Perjalanan panjang menyusuri rawa-rawa yang seolah tak berkesudahan benar-benar memberi pukulan mental yang dahsyat bagi peserta hingga setiap orang mencapai batasan-batasannya. Hanya dengan saling menyemangati mereka bertahan melalui semua itu.
“Saya sedih selalu ketinggalan banyak langkah, tidak pernah bisa menyamai kekuatan yang lain. Frustasi karena tidak pernah bisa sekuat teman-teman semua, berat sekali dan rasanya sakit hati sekali,” ujar Nhoer mengenang masa-masa itu.
“Namun support yang paling besar datang dari hati dan jiwa kita sendiri dan juga yang paling berperan di lapangan dulu adalah teman-teman seangkatan saya, Andri, Diki, Bobby, Uloh dan Boas,” ia melanjutkan.
Hari-hari medan operasi diklat Mapak Rawa memang bukan yang terpanjang, namun masa sejak siswa terlibat di lapangan sungguh luar bisa : sekitar empat bulan! Hanya orang-orang terkuat yang sanggup bertahan selama itu. Dari sekitar 40-an orang siswa di awal, pada akhirnya bertahan enam orang hingga pelantikan. The last man standing.
“Hari-hari itu telah mengubahku, dari seorang yang manja menjadi seorang yang tangguh, gak pernah takut akan apapun., gak pernah pesimis menghadapi semua rintangan, menjadi seorang yang berani bertanggungjawab. Sebelas hari itu menjadi cerita seumur hidup buat kami, dan ketika aku bertemu dengan saudaraku Bobby, Diki, Andri, Boas,dan Nur…rasanya nggak akan habis tawa dan air mata,” kenang Uloh sambil terharu.

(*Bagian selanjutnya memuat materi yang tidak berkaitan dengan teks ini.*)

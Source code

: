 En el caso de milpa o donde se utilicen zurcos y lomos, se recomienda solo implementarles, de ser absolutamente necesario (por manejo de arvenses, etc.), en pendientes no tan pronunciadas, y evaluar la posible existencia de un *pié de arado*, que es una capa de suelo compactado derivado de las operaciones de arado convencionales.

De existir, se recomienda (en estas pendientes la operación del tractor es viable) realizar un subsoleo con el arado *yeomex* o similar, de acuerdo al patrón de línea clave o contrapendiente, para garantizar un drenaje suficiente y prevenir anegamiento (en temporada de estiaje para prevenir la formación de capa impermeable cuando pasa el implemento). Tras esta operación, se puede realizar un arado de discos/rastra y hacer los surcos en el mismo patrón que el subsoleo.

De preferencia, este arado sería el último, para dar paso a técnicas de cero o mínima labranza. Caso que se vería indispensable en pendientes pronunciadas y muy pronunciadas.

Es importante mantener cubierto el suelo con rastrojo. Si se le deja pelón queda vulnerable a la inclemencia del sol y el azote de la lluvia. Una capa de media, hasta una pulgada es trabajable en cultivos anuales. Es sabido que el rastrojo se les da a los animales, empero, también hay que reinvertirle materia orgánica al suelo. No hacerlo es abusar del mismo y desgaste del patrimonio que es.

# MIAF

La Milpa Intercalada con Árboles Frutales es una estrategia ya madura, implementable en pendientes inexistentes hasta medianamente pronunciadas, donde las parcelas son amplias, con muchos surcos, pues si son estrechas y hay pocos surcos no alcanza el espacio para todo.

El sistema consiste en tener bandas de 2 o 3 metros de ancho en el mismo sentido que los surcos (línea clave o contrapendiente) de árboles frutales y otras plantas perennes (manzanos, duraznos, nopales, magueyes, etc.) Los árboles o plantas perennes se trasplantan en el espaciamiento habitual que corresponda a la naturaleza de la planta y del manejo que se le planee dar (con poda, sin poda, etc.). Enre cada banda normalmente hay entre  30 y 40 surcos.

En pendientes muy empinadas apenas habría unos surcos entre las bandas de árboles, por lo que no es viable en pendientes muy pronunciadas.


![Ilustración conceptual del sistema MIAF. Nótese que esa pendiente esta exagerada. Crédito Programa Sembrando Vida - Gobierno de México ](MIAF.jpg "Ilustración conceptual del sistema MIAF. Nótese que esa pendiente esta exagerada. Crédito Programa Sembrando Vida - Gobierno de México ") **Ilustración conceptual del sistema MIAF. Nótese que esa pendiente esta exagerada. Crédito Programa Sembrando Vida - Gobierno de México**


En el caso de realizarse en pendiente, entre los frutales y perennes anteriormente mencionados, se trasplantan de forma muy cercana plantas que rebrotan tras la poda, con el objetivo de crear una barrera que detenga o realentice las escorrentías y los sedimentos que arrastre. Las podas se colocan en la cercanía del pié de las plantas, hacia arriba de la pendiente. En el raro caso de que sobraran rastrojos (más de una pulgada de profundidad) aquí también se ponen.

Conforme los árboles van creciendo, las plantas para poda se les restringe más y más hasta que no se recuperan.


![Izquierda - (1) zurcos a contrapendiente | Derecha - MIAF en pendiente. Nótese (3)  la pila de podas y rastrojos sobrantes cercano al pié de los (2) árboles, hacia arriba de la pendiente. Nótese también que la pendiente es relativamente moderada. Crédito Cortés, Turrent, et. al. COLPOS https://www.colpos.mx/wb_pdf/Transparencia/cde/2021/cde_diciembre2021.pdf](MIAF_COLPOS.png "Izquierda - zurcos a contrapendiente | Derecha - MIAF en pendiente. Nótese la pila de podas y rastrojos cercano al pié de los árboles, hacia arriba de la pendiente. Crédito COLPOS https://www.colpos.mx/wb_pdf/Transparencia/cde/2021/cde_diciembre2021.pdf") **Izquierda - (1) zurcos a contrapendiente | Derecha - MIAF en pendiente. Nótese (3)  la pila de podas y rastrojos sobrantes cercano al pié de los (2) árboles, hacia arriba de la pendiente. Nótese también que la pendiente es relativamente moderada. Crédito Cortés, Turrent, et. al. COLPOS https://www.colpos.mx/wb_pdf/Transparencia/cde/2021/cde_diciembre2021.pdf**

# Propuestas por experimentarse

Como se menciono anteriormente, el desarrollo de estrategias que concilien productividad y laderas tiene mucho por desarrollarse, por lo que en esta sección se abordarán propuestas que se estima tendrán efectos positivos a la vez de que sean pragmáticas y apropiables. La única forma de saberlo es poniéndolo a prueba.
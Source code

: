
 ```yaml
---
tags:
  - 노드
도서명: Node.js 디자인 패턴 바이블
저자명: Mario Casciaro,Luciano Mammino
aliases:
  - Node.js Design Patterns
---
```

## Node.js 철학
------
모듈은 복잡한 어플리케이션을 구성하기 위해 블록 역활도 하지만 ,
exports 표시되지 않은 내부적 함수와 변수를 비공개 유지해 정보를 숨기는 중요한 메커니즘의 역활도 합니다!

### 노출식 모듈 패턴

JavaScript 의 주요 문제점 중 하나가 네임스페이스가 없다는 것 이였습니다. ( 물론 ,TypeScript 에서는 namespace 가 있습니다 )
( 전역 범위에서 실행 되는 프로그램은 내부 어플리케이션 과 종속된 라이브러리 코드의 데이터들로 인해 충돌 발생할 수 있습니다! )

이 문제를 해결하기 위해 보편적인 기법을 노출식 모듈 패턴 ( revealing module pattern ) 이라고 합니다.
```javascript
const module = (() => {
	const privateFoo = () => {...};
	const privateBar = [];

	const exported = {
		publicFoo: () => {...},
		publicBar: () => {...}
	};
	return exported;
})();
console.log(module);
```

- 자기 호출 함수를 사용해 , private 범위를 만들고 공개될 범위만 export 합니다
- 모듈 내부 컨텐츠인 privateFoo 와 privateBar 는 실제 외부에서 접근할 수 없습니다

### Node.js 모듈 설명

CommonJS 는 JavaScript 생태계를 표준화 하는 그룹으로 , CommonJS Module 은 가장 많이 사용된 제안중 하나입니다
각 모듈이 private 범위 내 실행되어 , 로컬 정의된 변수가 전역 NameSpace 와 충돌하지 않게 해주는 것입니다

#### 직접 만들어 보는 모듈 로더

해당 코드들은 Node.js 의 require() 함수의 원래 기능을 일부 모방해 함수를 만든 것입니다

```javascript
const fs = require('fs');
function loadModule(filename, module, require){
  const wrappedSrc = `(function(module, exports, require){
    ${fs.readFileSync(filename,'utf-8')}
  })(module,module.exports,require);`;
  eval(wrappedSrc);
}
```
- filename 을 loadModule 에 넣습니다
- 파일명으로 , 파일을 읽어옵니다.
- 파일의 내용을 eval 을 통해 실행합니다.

Namun lamanya masa diklat juga menjadikan angkatan Mapak Rawa mendapat materi lapangan yang paling canggih dibanding diklat angkatan manapun hingga saat ini. Mereka menyerap materi tak saja dari seniornya di Palawa Unpad namun juga dari praktisi petualangan papan atas di Bandung. Sejarah membuktikan angkatan MR mampu mengusung nama besar perhimpunan untuk berjalan tegak di pentas dunia petualangan. Pertaruhan Bonk, sang Danlat yang visioner, dalam merombak kurikulum diklat tidak pernah sia-sia.